O Coronel olhou para mim inquisitivamente, e eu maneei a cabeça.
— Pois é, — Takumi disse: — Ele me contou.
— Certo. E você ficou furioso, depois tomou um banho com o Gordo e agora está tudo bem. Ótimo. Então, naquela noite... — o Coronel continuou.
Fizemos o possível para ressuscitar a conversa daquela última noite para o Takumi, mas não conseguimos nos lembrar de tudo, em parte porque o Coronel estava bêbado e eu só fui prestar atenção quando ela mencionou Verdade ou Consequência. Além do mais, não sabíamos se aquilo tinha alguma importância. É sempre mais difícil se lembrar das últimas palavras quando você não sabe que a pessoa está para morrer.
— Bem, — disse o Coronel, — acho que eu e ela estávamos conversando sobre o fato de eu gostar dos jogos de skate na vida real. Então ela disse: 'Vamos jogar Verdade ou Consequência', e eles se comeram.
— Calma! Vocês se comeram? Na frente do Coronel? — Takumi gritou.
— Eu não comi ninguém.
— Calma, gente, o Coronel disse, jogando as mãos para o alto. — Foi só um eufemismo.
— Eufemismo para o quê?
— Para beijar.
— Ótimo eufemismo, — Takumi revirou os olhos. — Por acaso, eu sou o único que acha que isso pode ser relevante?
— Claro, nunca pensei nisso, — eu disse, impassivo. — Mas, agora, não sei.
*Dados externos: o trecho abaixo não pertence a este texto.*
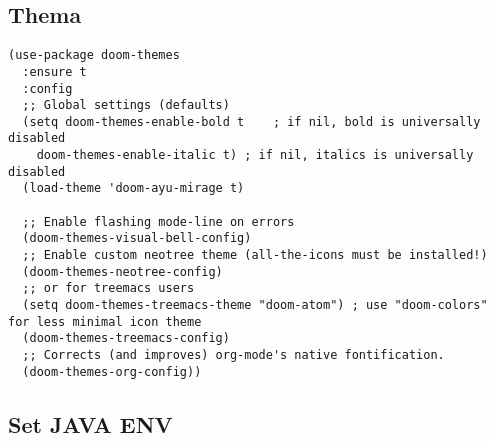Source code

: \documentclass[11pt]{article}
\begin{document}
\subsection{Thema}
\label{sec:org0f7c3bd}
\begin{verbatim}
(use-package doom-themes
  :ensure t
  :config
  ;; Global settings (defaults)
  (setq doom-themes-enable-bold t    ; if nil, bold is universally disabled
	doom-themes-enable-italic t) ; if nil, italics is universally disabled
  (load-theme 'doom-ayu-mirage t)

  ;; Enable flashing mode-line on errors
  (doom-themes-visual-bell-config)
  ;; Enable custom neotree theme (all-the-icons must be installed!)
  (doom-themes-neotree-config)
  ;; or for treemacs users
  (setq doom-themes-treemacs-theme "doom-atom") ; use "doom-colors" for less minimal icon theme
  (doom-themes-treemacs-config)
  ;; Corrects (and improves) org-mode's native fontification.
  (doom-themes-org-config))
\end{verbatim}

\subsection{Set JAVA ENV}
\label{sec:org5e0dd18}
\end{document}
Ela não contou para o Jake. Não deve ter sido tão importante assim.
— Talvez ela estivesse se sentindo culpada, — ele disse.
— O Jake falou que ela parecia normal ao telefone antes do ataque de histeria, — o Coronel disse. — Deve ter sido algo nesse telefonema. Alguma coisa aconteceu que não estamos vendo. — O Coronel passou as mãos pelo cabelo grosso, sentindo-se frustrado. — Deus do céu, alguma coisa. Alguma coisa em seu íntimo. Só precisamos descobrir o que era.
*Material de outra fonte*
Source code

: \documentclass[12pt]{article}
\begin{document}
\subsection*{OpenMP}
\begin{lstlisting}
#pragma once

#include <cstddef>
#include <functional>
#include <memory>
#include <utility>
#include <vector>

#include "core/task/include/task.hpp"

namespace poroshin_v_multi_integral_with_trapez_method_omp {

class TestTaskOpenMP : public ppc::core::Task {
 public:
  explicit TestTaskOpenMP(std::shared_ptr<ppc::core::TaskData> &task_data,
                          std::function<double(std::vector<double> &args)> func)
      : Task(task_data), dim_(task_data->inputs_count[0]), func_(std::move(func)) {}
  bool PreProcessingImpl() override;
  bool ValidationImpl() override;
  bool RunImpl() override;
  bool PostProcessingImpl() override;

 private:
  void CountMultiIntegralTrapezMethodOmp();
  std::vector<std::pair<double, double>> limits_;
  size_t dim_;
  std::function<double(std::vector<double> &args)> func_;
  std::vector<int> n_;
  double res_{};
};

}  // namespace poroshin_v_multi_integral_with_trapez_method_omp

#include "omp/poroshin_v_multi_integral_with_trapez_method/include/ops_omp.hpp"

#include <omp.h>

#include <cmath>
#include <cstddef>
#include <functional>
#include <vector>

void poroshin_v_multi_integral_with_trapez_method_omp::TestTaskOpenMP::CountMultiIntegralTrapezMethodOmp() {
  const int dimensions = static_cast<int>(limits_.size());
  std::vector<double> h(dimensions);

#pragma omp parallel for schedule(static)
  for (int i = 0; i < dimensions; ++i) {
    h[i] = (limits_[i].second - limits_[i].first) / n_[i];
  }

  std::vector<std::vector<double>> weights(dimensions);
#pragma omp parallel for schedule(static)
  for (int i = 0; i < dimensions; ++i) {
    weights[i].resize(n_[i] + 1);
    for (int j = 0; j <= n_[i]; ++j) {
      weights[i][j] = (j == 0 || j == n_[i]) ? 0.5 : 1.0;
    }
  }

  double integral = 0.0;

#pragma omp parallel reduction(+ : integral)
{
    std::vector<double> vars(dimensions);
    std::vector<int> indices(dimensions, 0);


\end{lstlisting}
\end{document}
— Só precisamos ler os pensamentos de uma pessoa morta, — também disse. — Parece fácil.
— Exato. Quer encher a cara? — o Coronel perguntou.
— Não estou com vontade de beber, — eu disse.
O Coronel vasculhou os recessos do sofá de espuma e puxou a garrafa de Gatorade do Takumi. Ele também não queria beber, então o Coronel abriu um sorriso forçado e disse: — Sobra mais pra mim, — e entornou a garrafa.